**Problem to work on**
Please print each record exactly, omitting none of them.

-------- Data to process

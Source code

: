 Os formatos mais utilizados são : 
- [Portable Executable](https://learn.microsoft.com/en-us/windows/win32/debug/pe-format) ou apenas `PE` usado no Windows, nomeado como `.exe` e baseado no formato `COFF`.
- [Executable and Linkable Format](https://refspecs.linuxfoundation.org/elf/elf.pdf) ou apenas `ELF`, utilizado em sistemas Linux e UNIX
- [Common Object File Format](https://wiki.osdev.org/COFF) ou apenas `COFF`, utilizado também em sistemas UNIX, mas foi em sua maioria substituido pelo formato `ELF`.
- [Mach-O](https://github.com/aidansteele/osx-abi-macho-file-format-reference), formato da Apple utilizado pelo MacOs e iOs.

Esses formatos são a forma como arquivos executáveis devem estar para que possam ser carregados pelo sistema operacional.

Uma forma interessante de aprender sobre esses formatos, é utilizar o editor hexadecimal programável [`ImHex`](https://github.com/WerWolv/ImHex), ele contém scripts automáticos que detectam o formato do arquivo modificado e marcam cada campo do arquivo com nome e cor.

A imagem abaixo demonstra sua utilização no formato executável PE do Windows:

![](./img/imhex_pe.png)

----------------

**Solution to this problem**
Source code

: Os formatos mais utilizados são : 
- [Portable Executable](https://learn.microsoft.com/en-us/windows/win32/debug/pe-format) ou apenas `PE` usado no Windows, nomeado como `.exe` e baseado no formato `COFF`.
- [Executable and Linkable Format](https://refspecs.linuxfoundation.org/elf/elf.pdf) ou apenas `ELF`, utilizado em sistemas Linux e UNIX
- [Common Object File Format](https://wiki.osdev.org/COFF) ou apenas `COFF`, utilizado também em sistemas UNIX, mas foi em sua maioria substituido pelo formato `ELF`.
- [Mach-O](https://github.com/aidansteele/osx-abi-macho-file-format-reference), formato da Apple utilizado pelo MacOs e iOs.

Esses formatos são a forma como arquivos executáveis devem estar para que possam ser carregados pelo sistema operacional.

Uma forma interessante de aprender sobre esses formatos, é utilizar o editor hexadecimal programável [`ImHex`](https://github.com/WerWolv/ImHex), ele contém scripts automáticos que detectam o formato do arquivo modificado e marcam cada campo do arquivo com nome e cor.

A imagem abaixo demonstra sua utilização no formato executável PE do Windows:

![](./img/imhex_pe.png)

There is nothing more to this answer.